The Power and Excess of Led Zeppelin

by Barney Hoskyns



(London Times)

At the end of the 1960s, with the dissolution of the Beatles, a void was left in popular music. America was crying out for something new, and Led Zeppelin, whose music was brutal in its brilliance and whose image was one of a dangerous, mystical sexuality not only filled that void, they created a thirst for loin-thrusting, ear-bullying long-hairs that has never been sated. While they are now written of in the highest possible terms, in the early 1970s Zeppelin were deridedby the British media to the point where a poisonous mistrust grew up between the two parties. But as Zeppelin grew ever more huge, and the money began to flood in, it became clear they could buy, manipulate, coerce and intimidate anyone into anything at any time.

It is a testament to the undimmed appeal of the band and the forthright way their story is told in Barney Hoskyns's book that such long raked-over ground should still have such emotional power. With a singer (Robert Plant) and a drummer (John Bonham) from the Birmingham beat-group scene, and a bass player (John Paul Jones) and guitarist (Jimmy Page) who were among the cream of London's session musicians, Zeppelin were put together by Page and overweight gangster-manager- supremo Peter Grant - a man with carrier bags full of cocaine and a ladle to dole it out - with the express intention of being the biggest band in the world and, by God, they did it. But at what cost?

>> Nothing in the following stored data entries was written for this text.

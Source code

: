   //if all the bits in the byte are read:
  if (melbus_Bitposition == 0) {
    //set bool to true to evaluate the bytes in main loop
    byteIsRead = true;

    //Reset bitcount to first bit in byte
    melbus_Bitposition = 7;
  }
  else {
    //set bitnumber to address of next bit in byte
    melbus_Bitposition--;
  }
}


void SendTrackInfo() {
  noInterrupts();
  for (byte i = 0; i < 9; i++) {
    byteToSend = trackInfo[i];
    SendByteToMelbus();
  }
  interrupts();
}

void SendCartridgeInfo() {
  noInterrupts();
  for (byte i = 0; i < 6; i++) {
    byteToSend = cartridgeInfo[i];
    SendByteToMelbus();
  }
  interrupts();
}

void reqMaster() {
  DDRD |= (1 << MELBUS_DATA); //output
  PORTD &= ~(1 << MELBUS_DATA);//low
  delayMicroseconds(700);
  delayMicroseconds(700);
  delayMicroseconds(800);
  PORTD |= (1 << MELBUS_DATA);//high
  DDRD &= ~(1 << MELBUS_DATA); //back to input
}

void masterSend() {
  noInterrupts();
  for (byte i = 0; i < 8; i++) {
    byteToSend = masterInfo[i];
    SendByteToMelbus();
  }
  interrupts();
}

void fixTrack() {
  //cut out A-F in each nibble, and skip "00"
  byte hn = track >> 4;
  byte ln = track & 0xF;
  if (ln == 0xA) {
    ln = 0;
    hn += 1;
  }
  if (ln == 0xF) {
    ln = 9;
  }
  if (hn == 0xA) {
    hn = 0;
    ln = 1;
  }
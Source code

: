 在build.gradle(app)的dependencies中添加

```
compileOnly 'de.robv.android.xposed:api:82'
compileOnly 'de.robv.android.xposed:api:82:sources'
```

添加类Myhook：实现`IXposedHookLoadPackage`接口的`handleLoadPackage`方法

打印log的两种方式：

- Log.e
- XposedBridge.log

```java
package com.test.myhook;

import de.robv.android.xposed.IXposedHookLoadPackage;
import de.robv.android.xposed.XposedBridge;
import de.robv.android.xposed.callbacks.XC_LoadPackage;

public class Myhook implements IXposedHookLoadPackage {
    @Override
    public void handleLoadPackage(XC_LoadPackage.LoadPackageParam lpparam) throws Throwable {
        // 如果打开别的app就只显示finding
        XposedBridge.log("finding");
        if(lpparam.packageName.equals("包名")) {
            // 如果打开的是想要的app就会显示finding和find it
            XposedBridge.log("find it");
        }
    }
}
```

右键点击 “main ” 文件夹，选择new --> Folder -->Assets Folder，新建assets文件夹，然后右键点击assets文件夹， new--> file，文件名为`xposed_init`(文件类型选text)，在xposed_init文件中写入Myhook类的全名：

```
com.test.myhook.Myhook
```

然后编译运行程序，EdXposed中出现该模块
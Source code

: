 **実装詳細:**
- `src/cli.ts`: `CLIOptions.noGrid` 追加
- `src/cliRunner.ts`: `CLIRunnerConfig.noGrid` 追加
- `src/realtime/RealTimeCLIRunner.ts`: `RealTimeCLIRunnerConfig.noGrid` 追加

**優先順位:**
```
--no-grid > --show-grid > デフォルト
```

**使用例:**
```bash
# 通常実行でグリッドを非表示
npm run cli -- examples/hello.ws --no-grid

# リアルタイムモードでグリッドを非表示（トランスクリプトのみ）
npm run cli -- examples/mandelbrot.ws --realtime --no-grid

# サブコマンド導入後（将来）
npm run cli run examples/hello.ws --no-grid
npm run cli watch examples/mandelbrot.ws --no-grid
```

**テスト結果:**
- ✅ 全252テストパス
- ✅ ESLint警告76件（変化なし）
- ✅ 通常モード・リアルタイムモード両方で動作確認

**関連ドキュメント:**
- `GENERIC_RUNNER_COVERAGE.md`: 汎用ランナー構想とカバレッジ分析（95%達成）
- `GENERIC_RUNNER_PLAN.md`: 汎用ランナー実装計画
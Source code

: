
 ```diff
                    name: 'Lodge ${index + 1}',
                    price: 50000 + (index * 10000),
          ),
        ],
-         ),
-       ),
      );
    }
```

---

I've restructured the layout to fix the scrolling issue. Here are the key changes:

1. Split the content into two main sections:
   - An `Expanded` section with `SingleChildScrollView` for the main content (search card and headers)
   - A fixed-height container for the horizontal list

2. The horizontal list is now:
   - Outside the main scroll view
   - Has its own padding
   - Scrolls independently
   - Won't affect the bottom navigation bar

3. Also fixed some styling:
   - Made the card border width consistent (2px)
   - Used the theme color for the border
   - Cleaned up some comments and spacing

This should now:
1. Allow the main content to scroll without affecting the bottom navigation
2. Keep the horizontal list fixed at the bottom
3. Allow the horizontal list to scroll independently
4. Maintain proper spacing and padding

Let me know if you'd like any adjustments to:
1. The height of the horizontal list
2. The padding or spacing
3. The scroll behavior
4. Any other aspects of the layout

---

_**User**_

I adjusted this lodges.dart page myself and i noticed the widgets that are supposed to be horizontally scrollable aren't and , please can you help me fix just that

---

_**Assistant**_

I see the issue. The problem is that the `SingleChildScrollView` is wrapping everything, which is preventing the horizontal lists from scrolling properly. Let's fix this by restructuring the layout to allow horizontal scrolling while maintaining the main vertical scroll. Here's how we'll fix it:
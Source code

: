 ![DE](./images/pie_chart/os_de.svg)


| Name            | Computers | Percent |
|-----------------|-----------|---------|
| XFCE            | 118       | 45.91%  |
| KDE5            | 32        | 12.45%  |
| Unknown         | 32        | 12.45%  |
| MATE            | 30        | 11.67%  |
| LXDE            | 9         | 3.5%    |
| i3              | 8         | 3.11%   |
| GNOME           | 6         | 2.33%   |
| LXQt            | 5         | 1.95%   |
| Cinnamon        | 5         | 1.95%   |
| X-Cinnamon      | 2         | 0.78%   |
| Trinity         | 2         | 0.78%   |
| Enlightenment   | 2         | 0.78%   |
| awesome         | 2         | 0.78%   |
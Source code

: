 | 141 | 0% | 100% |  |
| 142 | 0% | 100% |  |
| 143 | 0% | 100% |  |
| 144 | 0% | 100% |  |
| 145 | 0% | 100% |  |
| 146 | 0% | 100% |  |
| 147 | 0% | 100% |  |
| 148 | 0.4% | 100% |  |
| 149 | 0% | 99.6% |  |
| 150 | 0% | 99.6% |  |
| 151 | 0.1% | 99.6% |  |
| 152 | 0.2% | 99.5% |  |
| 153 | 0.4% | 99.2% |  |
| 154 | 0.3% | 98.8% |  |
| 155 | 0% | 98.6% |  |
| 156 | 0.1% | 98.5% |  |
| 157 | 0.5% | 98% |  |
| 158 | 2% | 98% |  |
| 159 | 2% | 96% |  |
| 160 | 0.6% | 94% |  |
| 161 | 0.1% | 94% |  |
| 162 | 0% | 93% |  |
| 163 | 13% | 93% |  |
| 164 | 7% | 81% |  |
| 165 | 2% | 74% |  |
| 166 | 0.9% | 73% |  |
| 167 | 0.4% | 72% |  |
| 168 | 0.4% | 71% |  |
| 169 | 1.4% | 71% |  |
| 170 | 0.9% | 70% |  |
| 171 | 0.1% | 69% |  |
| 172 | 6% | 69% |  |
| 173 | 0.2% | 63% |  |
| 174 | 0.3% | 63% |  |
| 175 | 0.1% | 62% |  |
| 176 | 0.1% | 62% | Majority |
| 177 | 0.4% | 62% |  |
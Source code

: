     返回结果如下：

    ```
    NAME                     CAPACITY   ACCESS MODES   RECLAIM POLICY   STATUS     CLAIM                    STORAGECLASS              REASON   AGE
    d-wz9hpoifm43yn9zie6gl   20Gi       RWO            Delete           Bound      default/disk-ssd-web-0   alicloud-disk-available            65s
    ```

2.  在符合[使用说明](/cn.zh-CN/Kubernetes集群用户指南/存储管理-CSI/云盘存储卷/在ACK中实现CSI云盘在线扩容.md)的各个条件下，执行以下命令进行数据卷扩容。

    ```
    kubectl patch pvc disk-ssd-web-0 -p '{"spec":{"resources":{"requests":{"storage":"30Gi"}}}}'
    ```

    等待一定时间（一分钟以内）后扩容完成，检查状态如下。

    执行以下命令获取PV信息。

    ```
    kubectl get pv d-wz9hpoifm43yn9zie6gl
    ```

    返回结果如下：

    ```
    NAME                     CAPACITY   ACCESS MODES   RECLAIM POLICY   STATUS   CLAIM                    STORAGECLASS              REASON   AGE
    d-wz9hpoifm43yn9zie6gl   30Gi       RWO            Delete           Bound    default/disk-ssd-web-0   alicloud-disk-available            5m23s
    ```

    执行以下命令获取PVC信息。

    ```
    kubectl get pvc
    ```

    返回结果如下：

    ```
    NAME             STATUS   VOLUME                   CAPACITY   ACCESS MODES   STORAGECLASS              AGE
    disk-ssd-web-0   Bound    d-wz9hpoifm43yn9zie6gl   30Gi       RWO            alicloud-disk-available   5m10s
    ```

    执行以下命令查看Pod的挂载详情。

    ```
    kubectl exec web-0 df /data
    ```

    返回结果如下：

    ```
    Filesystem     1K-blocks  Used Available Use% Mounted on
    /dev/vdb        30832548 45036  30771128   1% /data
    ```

Their success was intimately attached to their adopted hometown, the then free-flowing Los Angeles. LA was in love with British rock musicians. As the crowds and record sales got bigger, though, a vortex of violence whipped up around the band, with Page (the mummy's boy from Epsom obsessed with the occult) and Plant (the golden-maned Viking from Kidderminster who was happy with a blow job during each interminable drum solo) battling it out for the soul of the band.

One of the great strengths of Trampled Underfoot is its format - an oral history removes all chance of waffle and hackery - so there are no flights of fancy here, just a series of powerful, succinct and illuminating anecdotes from exes, band- and label-mates, lawyers, secretaries, ­journalists, roadies and tour managers, many of whom have never spoken out before. The steady decline of the music industry and the sheer number of other entertainment options means nobody will ever have a career anything like Led Zeppelin's ever again. Is that a bad thing? On this evidence, probably not.